True Colors

BY KIT DAVEY ON JUNE 17TH, 2016

Want to create a restful mood in your bedroom? Would you like your kids to concentrate more while doing their homework? Want to feel energized during your morning shower?

Believe it or not, you can influence your behavior and emotions through the color of paint you use in your house. The proper paint selection may not only enhance your décor but also positively affect your mood and energy level.

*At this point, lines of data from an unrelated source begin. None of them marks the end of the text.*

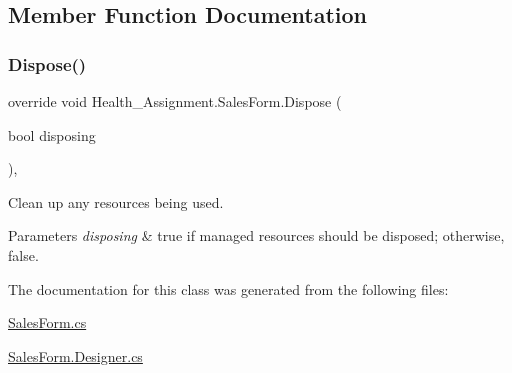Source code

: \subsection{Member Function Documentation}
\mbox{\label{class_health___assignment_1_1_sales_form_a7adf571b90732126b756e48eeb360586}} 
\subsubsection{\texorpdfstring{Dispose()}{Dispose()}}
{\footnotesize\ttfamily override void Health\+\_\+\+Assignment.\+Sales\+Form.\+Dispose (\begin{DoxyParamCaption}\item[{bool}]{disposing }\end{DoxyParamCaption})\hspace{0.3cm}{\ttfamily [inline]}, {\ttfamily [protected]}}



Clean up any resources being used. 


\begin{DoxyParams}{Parameters}
{\em disposing} & true if managed resources should be disposed; otherwise, false.\\
\hline
\end{DoxyParams}


The documentation for this class was generated from the following files\+:\begin{DoxyCompactItemize}
\item 
\hyperlink{_sales_form_8cs}{Sales\+Form.\+cs}\item 
\hyperlink{_sales_form_8_designer_8cs}{Sales\+Form.\+Designer.\+cs}\end{DoxyCompactItemize}
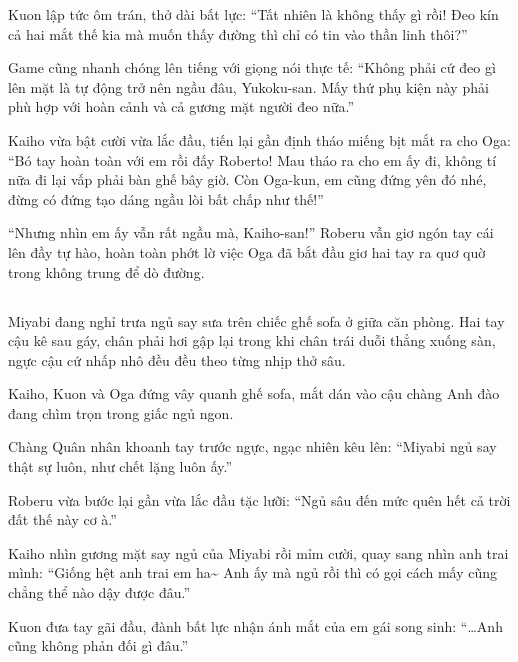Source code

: \documentclass[../main.tex]{subfiles}
\begin{document}
Kuon lập tức ôm trán, thở dài bất lực: ``Tất nhiên là không thấy gì rồi! Đeo kín cả hai mắt thế kia mà muốn thấy đường thì chỉ có tin vào thần linh thôi?''

Game cũng nhanh chóng lên tiếng với giọng nói thực tế: ``Không phải cứ đeo gì lên mặt là tự động trở nên ngầu đâu, Yukoku-san. Mấy thứ phụ kiện này phải phù hợp với hoàn cảnh và cả gương mặt người đeo nữa.''

Kaiho vừa bật cười vừa lắc đầu, tiến lại gần định tháo miếng bịt mắt ra cho Oga: ``Bó tay hoàn toàn với em rồi đấy Roberto! Mau tháo ra cho em ấy đi, không tí nữa đi lại vấp phải bàn ghế bây giờ. Còn Oga-kun, em cũng đứng yên đó nhé, đừng có đứng tạo dáng ngầu lòi bất chấp như thế!''

``Nhưng nhìn em ấy vẫn rất ngầu mà, Kaiho-san!'' Roberu vẫn giơ ngón tay cái lên đầy tự hào, hoàn toàn phớt lờ việc Oga đã bắt đầu giơ hai tay ra quơ quờ trong không trung để dò đường.

\newpage

\subsection*{\label{ep-M8.II}}
\vspace{-4pt}

Miyabi đang nghỉ trưa ngủ say sưa trên chiếc ghế sofa ở giữa căn phòng. Hai tay cậu kê sau gáy, chân phải hơi gập lại trong khi chân trái duỗi thẳng xuống sàn, ngực cậu cứ nhấp nhô đều đều theo từng nhịp thở sâu.


Kaiho, Kuon và Oga đứng vây quanh ghế sofa, mắt dán vào cậu chàng Anh đào đang chìm trọn trong giấc ngủ ngon.

Chàng Quân nhân khoanh tay trước ngực, ngạc nhiên kêu lên: ``Miyabi ngủ say thật sự luôn, như chết lặng luôn ấy.''

Roberu vừa bước lại gần vừa lắc đầu tặc lưỡi: ``Ngủ sâu đến mức quên hết cả trời đất thế này cơ à.''

Kaiho nhìn gương mặt say ngủ của Miyabi rồi mỉm cười, quay sang nhìn anh trai mình: ``Giống hệt anh trai em ha\~{} Anh ấy mà ngủ rồi thì có gọi cách mấy cũng chẳng thể nào dậy được đâu.''

Kuon đưa tay gãi đầu, đành bất lực nhận ánh mắt của em gái song sinh: ``\dots Anh cũng không phản đối gì đâu.''
\end{document}
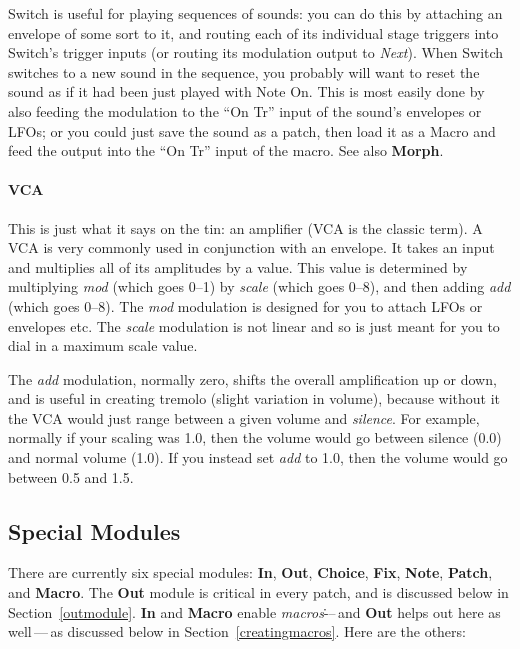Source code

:\documentclass{article}
\begin{document}
Switch is useful for playing sequences of sounds: you can do this by attaching an envelope of some sort to it, and routing each of its individual stage triggers into Switch's trigger inputs (or routing its modulation output to {\it Next}).   When Switch switches to a new sound in the sequence, you probably will want to reset the sound as if it had been just played with Note On.  This is most easily done by also feeding the modulation to the ``On Tr'' input of the sound's envelopes or LFOs; or you could just save the sound as a patch, then load it as a Macro and feed the output into the ``On Tr'' input of the macro.   See also {\bf Morph}.

\paragraph{VCA} This is just what it says on the tin: an amplifier (VCA is the classic term).  A VCA is very commonly used in conjunction with an envelope.  It takes an input and multiplies all of its amplitudes by a value.  This value is determined by multiplying {\it mod} (which goes 0--1) by {\it scale} (which goes 0--8), and then adding {\it add} (which goes 0--8).  The {\it mod} modulation is designed for you to attach LFOs or envelopes etc.  The {\it scale} modulation is not linear and so is just meant for you to dial in a maximum scale value.   

The {\it add} modulation, normally zero, shifts the overall amplification up or down, and is useful in creating tremolo (slight variation in volume), because without it the VCA would just range between a given volume and {\it silence}. For example, normally if your scaling was 1.0, then the volume would go between silence (0.0) and normal volume (1.0).  If you instead set {\it add} to 1.0, then the volume would go between 0.5 and 1.5.

\subsection{Special Modules}
\label{specialmodules}

There are currently six special modules: {\bf In}, {\bf Out}, {\bf Choice}, {\bf Fix}, {\bf Note}, {\bf Patch}, and {\bf Macro}.  The {\bf Out} module is critical in every patch, and is discussed below in Section~\ref{outmodule}.  {\bf In} and {\bf Macro} enable {\it macros}\.---\,and {\bf Out} helps out here as well\,---\,as discussed below in Section~\ref{creatingmacros}.  Here are the others:
\end{document}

"When you're ready to repaint a room in your home, ask yourself a few questions before you start looking at paint samples," recommends Carol Lorraine, artist and founder of Alive with Creating, San Francisco. She suggests responding to the following questions to help narrow your color choices:

  • How do you want to feel in the room? Relaxed? Alert? Cheerful? Romantic?
  • What activities take place in the room?
  • Will you spend long or short periods of time in the room?
  • What size is the room? Do you want it to feel spacious or cozy?
  • If you entertain frequently, what kind of effect do you want to create in the space?

But what about matching carpeting, drapes and furniture? "Matching your paint to your décor should come after deciding on the mood you want to create," Lorraine says.

What Do Colors Communicate?

Leslie Harrington, principal of L.H. Color, Old Greenwich, Connecticut, describes common behavioral responses to color. Keep these effects in mind when making your selection:

  • Red increases appetite and energy levels, raises blood pressure and makes a person feel warm.
  • Pink is associated with innocence and sweetness, and is favored for packaging candy or for little girls' rooms. Pink has short-term calming effects and is sometimes used to color walls in prison holding cells.
  • Orange adds energy, extroversion and vigor, and can encourage thirst. (Sounds like a great color for a sports bar.)
  • Yellow stimulates memory and encourages concentration - a wise choice for a study, office or library.
  • Green evokes feelings of relaxation, quietness and comfort. It is associated with new growth and new beginnings. Because it is such a calming color, "green rooms" are provided for TV talk show guests and for actors in theaters and television studios. A green bedroom would encourage rest.
  • Blue can lower blood pressure and body temperature. Its ability to cool down is so powerful that it is used in burn victim wards, according to Lorraine. People who enjoy solitude may enjoy its coolness.
  • Purple also can help to lower blood pressure, as well as suppress the appetite and quiet the mind. But as purple is mixture of cool blue and warm red, it may be a difficult color to live with for long stretches.

The effects of these colors are altered by adding white or black to them. "Light or pastel colors are generally more casual and darker colors more formal," Lorraine says.

Lorraine also encourages people to surround themselves with color that is harmonious with their body's coloring: "If you've ever had your colors done, you can use the hues which match your skin, eye or hair color to create a nurturing, balanced environment."

Making the Final Choice

After establishing the emotional effect you'd like to create, assess the colors already present in the room's upholstered pieces, carpeting and woods. Visit your local paint store and grab 10 to 30 sample cards in the your "mood" colors, body colors and possible matches to the room's décor.

Return to your home and hold the color swatches up to the walls, the furnishings, woodwork, etc. Check in different areas of the room, at different times of the day, and with the lights on and off. Narrow your choices to three.

Return to the paint store and purchase a quart of each of your top three choices. Paint a 2-by-3-foot area onto the walls, or onto a piece of plywood that you can carry around the room.

"You'll know you've made the right selection when you look at the color and it feels right inside," Lorraine says.